Nonetheless, the photograph is itself a site on which meanings and knowledge could be constructed regardless of the text. In The Graphic of 13 April 1901, no details are provided about the photographer and those photographed, but the photograph still incites imaginations and evokes memories. At face value the photograph has a 'reality appeal' that denotes the social conditions of the location. The huts are small and pitched hastily on a rugged and unprepared ground. The woman and the five children could be read as occupants of the small hut that they surround, possibly sharing it with a male figure, the father of the children who is 'missing' in the picture.
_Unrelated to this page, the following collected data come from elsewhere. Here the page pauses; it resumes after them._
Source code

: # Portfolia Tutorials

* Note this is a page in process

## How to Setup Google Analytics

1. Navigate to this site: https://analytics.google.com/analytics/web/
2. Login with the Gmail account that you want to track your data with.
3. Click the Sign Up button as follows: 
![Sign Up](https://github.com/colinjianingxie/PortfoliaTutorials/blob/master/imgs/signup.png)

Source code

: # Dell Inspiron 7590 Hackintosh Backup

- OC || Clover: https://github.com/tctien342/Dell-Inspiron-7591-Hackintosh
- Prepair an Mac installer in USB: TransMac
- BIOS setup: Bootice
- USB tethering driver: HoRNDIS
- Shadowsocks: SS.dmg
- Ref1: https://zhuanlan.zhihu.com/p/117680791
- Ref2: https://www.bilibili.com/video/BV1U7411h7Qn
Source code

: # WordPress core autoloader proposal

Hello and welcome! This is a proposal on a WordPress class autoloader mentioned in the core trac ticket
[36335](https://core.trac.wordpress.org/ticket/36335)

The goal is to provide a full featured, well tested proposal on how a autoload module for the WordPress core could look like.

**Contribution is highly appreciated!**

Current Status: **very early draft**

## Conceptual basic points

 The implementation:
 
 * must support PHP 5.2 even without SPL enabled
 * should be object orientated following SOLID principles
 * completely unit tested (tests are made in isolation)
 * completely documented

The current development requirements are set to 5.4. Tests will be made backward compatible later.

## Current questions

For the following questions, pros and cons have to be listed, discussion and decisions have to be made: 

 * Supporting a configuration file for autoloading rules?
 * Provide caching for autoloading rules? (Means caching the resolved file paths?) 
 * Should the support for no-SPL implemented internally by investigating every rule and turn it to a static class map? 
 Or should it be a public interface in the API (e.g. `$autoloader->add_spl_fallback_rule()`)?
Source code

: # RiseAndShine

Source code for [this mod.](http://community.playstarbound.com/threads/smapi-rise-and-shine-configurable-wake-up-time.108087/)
At the same time, the children could belong to two families that share the small hut they surround, thus making the missing people three instead of one (a father, another mother and another father). The image also gives no indication of the availability of food and water sources like fields, gardens, shops, markets, taps, rivers and dams; neither does it indicate the availability of schools and playgrounds for the children. Although the woman and the children are all clothed, none appear to have shoes on, and although they are all gazing back at the photographer, none appear to smile. The photography could therefore be read as a representation of harsh conditions, poverty and distress. Hence the social historian Bickford-Smith has used it as a social record: an exposé of the 'appalling conditions in Ndabeni'.37
However, Pierre Bourdieu argues: 'Only a naive realism sees the photographic representation of reality as realistic; if it appears objective, it is because the rules defining its social use conform to the social definition of objectivity.'38 This looks like a posed photograph, with the possibility of a prior arrangement of objects, technological adjustments and a premeditated positioning of the camera. The people in the photograph could have come from other huts in or out of the photograph, and even from playgrounds or activity sites not included in the photograph. The exclusion of the door of the hut that the people stand and sit next to could have been a deliberate exclusion of other people or other activities taking place around it. The intention could have been to isolate this particular group of six and their lack of activity, placing the children around one woman in order to create an impression of a high birth rate and overpopulation.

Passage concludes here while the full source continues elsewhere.